- [THE TASK]
Drop every picture, then print the rest of the listing exactly as given.

- [EXERCISE INPUTS]
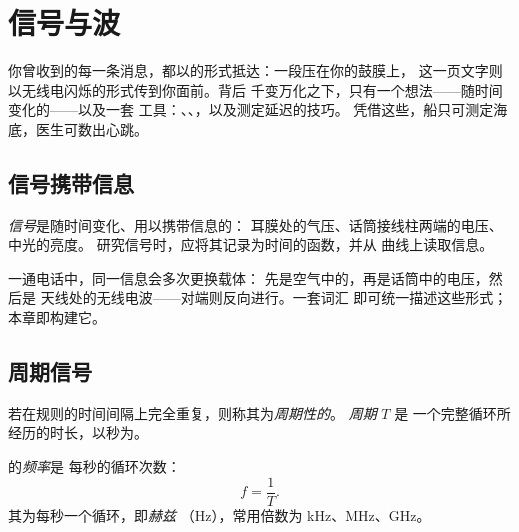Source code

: \chapter{信号与波}\label{ch:g10:signals-and-waves}

你曾收到的每一条消息，都以的形式抵达：一段压在你的鼓膜上，
这一页文字则以无线电闪烁的形式传到你面前。背后
千变万化之下，只有一个想法——随时间变化的——以及一套
工具：、、，以及测定延迟的技巧。
凭借这些，船只可测定海底，医生可数出心跳。

\section{信号携带信息}

\begin{definition}[信号]\label{def:g10:signals-and-waves:signal}
\emph{信号}是随时间变化、用以携带信息的：
耳膜处的气压、话筒接线柱两端的电压、
中光的亮度。
研究信号时，应将其记录为时间的函数，并从
曲线上读取信息。
\end{definition}

一通电话中，同一信息会多次更换载体：
先是空气中的，再是话筒中的电压，然后是
天线处的无线电波——对端则反向进行。一套词汇
即可统一描述这些形式；本章即构建它。

\section{周期信号}

\begin{definition}[周期信号、周期]\label{def:g10:signals-and-waves:period}
若在规则的时间间隔上完全重复，则称其为\emph{周期性的}。
\emph{周期} $T$ 是
一个完整循环所经历的时长，以秒为。
\end{definition}

\begin{definition}[频率]\label{def:g10:signals-and-waves:frequency}
的\emph{频率}是
每秒的循环次数：
\[
f = \frac{1}{T} .
\]
其为每秒一个循环，即\emph{赫兹}
（\unit{Hz}），常用倍数为 \unit{kHz}、\unit{MHz}、\unit{GHz}。
\end{definition}

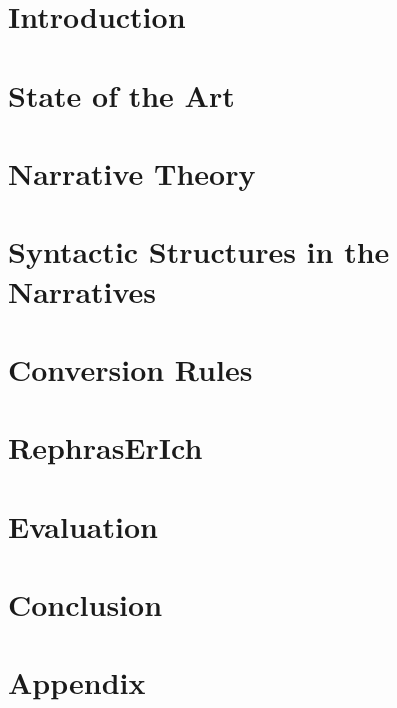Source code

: \documentclass[digital, oneside, table, nolot, nolof]{fithesis4}
\begin{document}
\setlength{\overfullrule}{5pt} %

\chapter{Introduction} \label{chap:uvod}


\chapter{State of the Art} \label{chap:state-of-art}


\chapter{Narrative Theory} \label{chap:teorie-vypraveni}


\chapter{Syntactic Structures in the Narratives} \label{chap:syntax}


\chapter{Conversion Rules} \label{chap:navrh-pravidel}


\chapter{RephrasErIch} \label{chap:rerich}


\chapter{Evaluation} \label{chap:evaluace}


\chapter{Conclusion} \label{chap:zaver}


\printbibliography

\appendix
\chapter{Appendix} \label{chap:appendix}

\end{document}
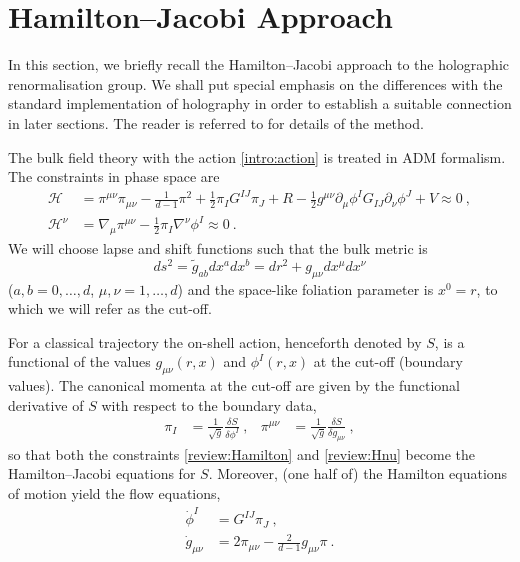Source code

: \documentclass[a4paper,12pt]{article}
\begin{document}
\section{Hamilton--Jacobi Approach}
\label{review}
In this section, we briefly recall the Hamilton--Jacobi  
approach to the holographic renormalisation group. We shall put
special emphasis on the differences with the standard implementation
of holography in order to establish a suitable connection in later
sections. The reader is referred to
\cite{deBoer00a,Verlinde00a,Verlinde00b,Fukuma00a,Fukuma00b} for 
details of the method. 

The bulk field theory with the action \eqref{intro:action} is treated
in ADM formalism. The constraints in phase space are 
\begin{align}
\label{review:Hamilton}
  \mathcal{H} &= \pi^{\mu\nu} \pi_{\mu\nu} - \frac1{d-1} \pi^2 +\frac12
  \pi_I G^{IJ} \pi_J +R - \frac12 g^{\mu\nu} \partial_\mu \phi^I
  G_{IJ} \partial_\nu \phi^J + V \approx 0~, \\
\label{review:Hnu}
  \mathcal{H}^\nu &= \nabla_\mu \pi^{\mu\nu} -\frac12 \pi_I \nabla^\nu
  \phi^I \approx 0~.
\end{align}
We will choose lapse and shift functions such that the bulk metric is 
\begin{equation}
\label{review:metric}
  ds^2 = \tilde g_{ab} dx^a dx^b = dr^2 +g_{\mu\nu} dx^\mu dx^\nu
\end{equation}
($a,b= 0,\ldots,d$, $\mu,\nu=1,\ldots,d$) and the space-like foliation 
parameter is $x^0=r$, to which we will refer as the cut-off.
 
For a classical trajectory the on-shell action, henceforth denoted by
$S$, is a functional of the values $g_{\mu\nu}(r,x)$ and $\phi^I(r,x)$
at the cut-off (boundary values).
The canonical momenta at the cut-off are given by the 
functional derivative of $S$ with respect to the boundary data,
\begin{align}
\label{review:momenta}
  \pi_I &= \frac1{\sqrt{g}} \frac{\delta S}{\delta \phi^I}~, & 
  \pi^{\mu\nu} &= \frac1{\sqrt{g}} \frac{\delta S}{\delta g_{\mu\nu}}~,
\end{align}
so that both the constraints \eqref{review:Hamilton} and \eqref{review:Hnu}
become the Hamilton--Jacobi equations for $S$.
Moreover, (one half of) the Hamilton equations of motion yield the flow
equations, 
\begin{align}
\label{review:HJ1}
  \dot{\phi}^I &= G^{IJ} \pi_J~,\\
\label{review:HJ2}
  \dot{g}_{\mu\nu} &= 2\pi_{\mu\nu} -\frac2{d-1} g_{\mu\nu} \pi~.
\end{align}
\end{document}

- [RESULT FOR THIS EXERCISE]
Source code

: \chapter{信号与波}\label{ch:g10:signals-and-waves}

你曾收到的每一条消息，都以的形式抵达：一段压在你的鼓膜上，
这一页文字则以无线电闪烁的形式传到你面前。背后
千变万化之下，只有一个想法——随时间变化的——以及一套
工具：、、，以及测定延迟的技巧。
凭借这些，船只可测定海底，医生可数出心跳。

\section{信号携带信息}

\begin{definition}[信号]\label{def:g10:signals-and-waves:signal}
\emph{信号}是随时间变化、用以携带信息的：
耳膜处的气压、话筒接线柱两端的电压、
中光的亮度。
研究信号时，应将其记录为时间的函数，并从
曲线上读取信息。
\end{definition}

一通电话中，同一信息会多次更换载体：
先是空气中的，再是话筒中的电压，然后是
天线处的无线电波——对端则反向进行。一套词汇
即可统一描述这些形式；本章即构建它。

\section{周期信号}

\begin{definition}[周期信号、周期]\label{def:g10:signals-and-waves:period}
若在规则的时间间隔上完全重复，则称其为\emph{周期性的}。
\emph{周期} $T$ 是
一个完整循环所经历的时长，以秒为。
\end{definition}

\begin{definition}[频率]\label{def:g10:signals-and-waves:frequency}
的\emph{频率}是
每秒的循环次数：
\[
f = \frac{1}{T} .
\]
其为每秒一个循环，即\emph{赫兹}
（\unit{Hz}），常用倍数为 \unit{kHz}、\unit{MHz}、\unit{GHz}。
\end{definition}

Source code

: \documentclass[digital, oneside, table, nolot, nolof]{fithesis4}
\begin{document}
\setlength{\overfullrule}{5pt} %

\chapter{Introduction} \label{chap:uvod}


\chapter{State of the Art} \label{chap:state-of-art}


\chapter{Narrative Theory} \label{chap:teorie-vypraveni}


\chapter{Syntactic Structures in the Narratives} \label{chap:syntax}


\chapter{Conversion Rules} \label{chap:navrh-pravidel}


\chapter{RephrasErIch} \label{chap:rerich}


\chapter{Evaluation} \label{chap:evaluace}


\chapter{Conclusion} \label{chap:zaver}


\printbibliography

\appendix
\chapter{Appendix} \label{chap:appendix}

\end{document}
Source code

: \documentclass[a4paper,12pt]{article}
\begin{document}
\section{Hamilton--Jacobi Approach}
\label{review}
In this section, we briefly recall the Hamilton--Jacobi  
approach to the holographic renormalisation group. We shall put
special emphasis on the differences with the standard implementation
of holography in order to establish a suitable connection in later
sections. The reader is referred to
\cite{deBoer00a,Verlinde00a,Verlinde00b,Fukuma00a,Fukuma00b} for 
details of the method. 

The bulk field theory with the action \eqref{intro:action} is treated
in ADM formalism. The constraints in phase space are 
\begin{align}
\label{review:Hamilton}
  \mathcal{H} &= \pi^{\mu\nu} \pi_{\mu\nu} - \frac1{d-1} \pi^2 +\frac12
  \pi_I G^{IJ} \pi_J +R - \frac12 g^{\mu\nu} \partial_\mu \phi^I
  G_{IJ} \partial_\nu \phi^J + V \approx 0~, \\
\label{review:Hnu}
  \mathcal{H}^\nu &= \nabla_\mu \pi^{\mu\nu} -\frac12 \pi_I \nabla^\nu
  \phi^I \approx 0~.
\end{align}
We will choose lapse and shift functions such that the bulk metric is 
\begin{equation}
\label{review:metric}
  ds^2 = \tilde g_{ab} dx^a dx^b = dr^2 +g_{\mu\nu} dx^\mu dx^\nu
\end{equation}
($a,b= 0,\ldots,d$, $\mu,\nu=1,\ldots,d$) and the space-like foliation 
parameter is $x^0=r$, to which we will refer as the cut-off.
 
For a classical trajectory the on-shell action, henceforth denoted by
$S$, is a functional of the values $g_{\mu\nu}(r,x)$ and $\phi^I(r,x)$
at the cut-off (boundary values).
The canonical momenta at the cut-off are given by the 
functional derivative of $S$ with respect to the boundary data,
\begin{align}
\label{review:momenta}
  \pi_I &= \frac1{\sqrt{g}} \frac{\delta S}{\delta \phi^I}~, & 
  \pi^{\mu\nu} &= \frac1{\sqrt{g}} \frac{\delta S}{\delta g_{\mu\nu}}~,
\end{align}
so that both the constraints \eqref{review:Hamilton} and \eqref{review:Hnu}
become the Hamilton--Jacobi equations for $S$.
Moreover, (one half of) the Hamilton equations of motion yield the flow
equations, 
\begin{align}
\label{review:HJ1}
  \dot{\phi}^I &= G^{IJ} \pi_J~,\\
\label{review:HJ2}
  \dot{g}_{\mu\nu} &= 2\pi_{\mu\nu} -\frac2{d-1} g_{\mu\nu} \pi~.
\end{align}
\end{document}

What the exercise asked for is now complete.